## Material for the task
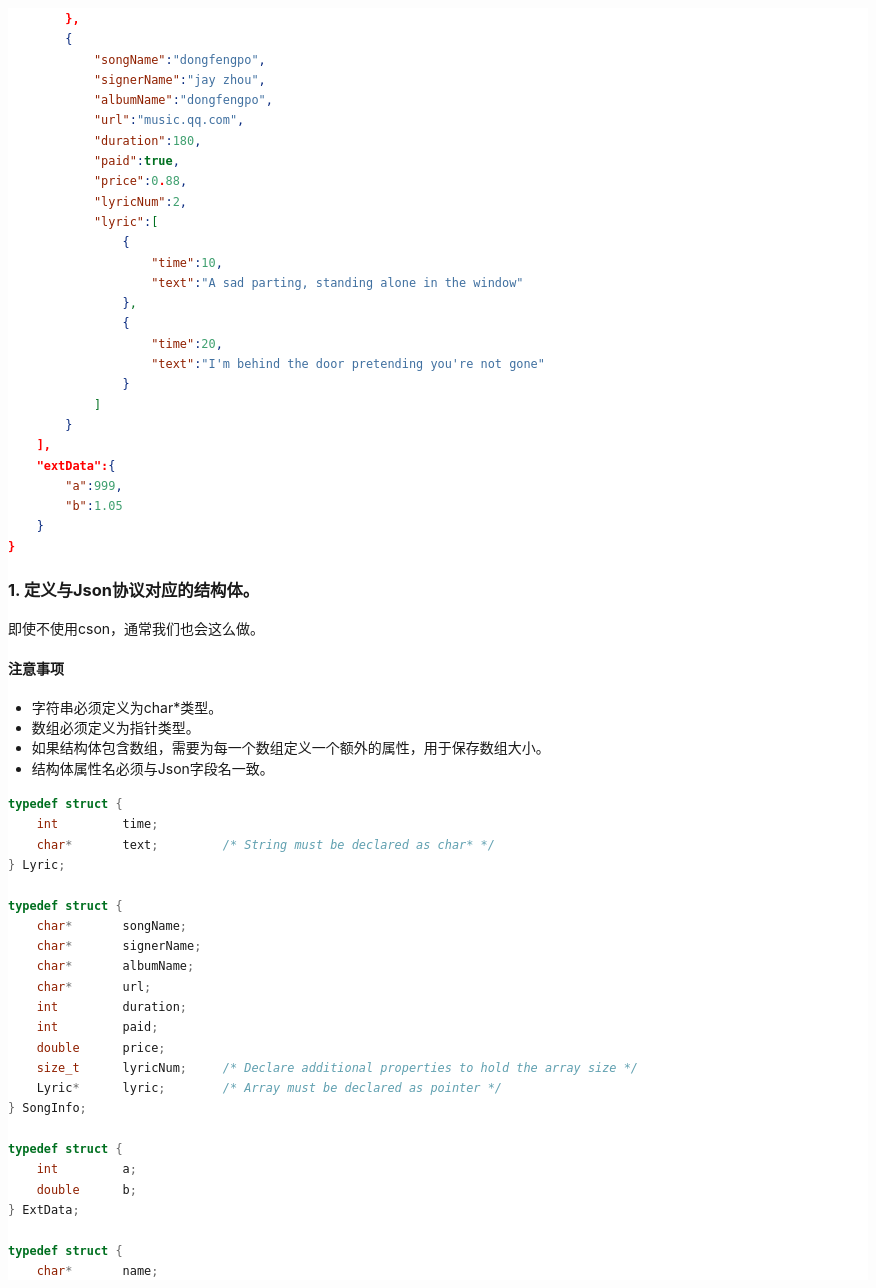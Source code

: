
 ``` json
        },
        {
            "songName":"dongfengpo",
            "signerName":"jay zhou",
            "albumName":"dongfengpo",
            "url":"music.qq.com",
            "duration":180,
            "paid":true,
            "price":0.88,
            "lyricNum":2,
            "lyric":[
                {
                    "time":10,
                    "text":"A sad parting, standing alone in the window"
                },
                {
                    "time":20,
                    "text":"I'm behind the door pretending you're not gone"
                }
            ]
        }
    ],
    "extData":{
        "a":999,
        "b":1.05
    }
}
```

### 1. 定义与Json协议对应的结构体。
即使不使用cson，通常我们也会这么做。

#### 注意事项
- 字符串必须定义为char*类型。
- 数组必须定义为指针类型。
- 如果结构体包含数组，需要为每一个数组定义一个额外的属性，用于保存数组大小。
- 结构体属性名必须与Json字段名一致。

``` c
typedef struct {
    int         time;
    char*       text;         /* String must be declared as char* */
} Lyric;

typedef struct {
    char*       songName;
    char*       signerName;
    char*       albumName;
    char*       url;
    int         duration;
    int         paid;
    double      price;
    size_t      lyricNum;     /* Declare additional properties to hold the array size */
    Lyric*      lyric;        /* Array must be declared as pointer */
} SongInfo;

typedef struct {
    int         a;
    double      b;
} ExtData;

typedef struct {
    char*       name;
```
--
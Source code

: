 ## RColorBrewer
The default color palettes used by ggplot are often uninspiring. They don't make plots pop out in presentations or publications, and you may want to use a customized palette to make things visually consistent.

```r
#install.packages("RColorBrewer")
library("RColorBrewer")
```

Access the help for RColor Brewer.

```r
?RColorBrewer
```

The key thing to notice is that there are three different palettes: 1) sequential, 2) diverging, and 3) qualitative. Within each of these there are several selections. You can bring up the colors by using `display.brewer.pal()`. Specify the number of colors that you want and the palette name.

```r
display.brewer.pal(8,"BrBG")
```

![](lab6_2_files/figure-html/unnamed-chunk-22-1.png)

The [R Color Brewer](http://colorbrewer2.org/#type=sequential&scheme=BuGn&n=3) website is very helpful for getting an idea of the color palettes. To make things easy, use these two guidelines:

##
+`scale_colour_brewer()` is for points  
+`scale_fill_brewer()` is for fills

## The problem
Copy all lines from the data that hold the word "albumName".

## Written answer
            "albumName":"dongfengpo",
    char*       albumName;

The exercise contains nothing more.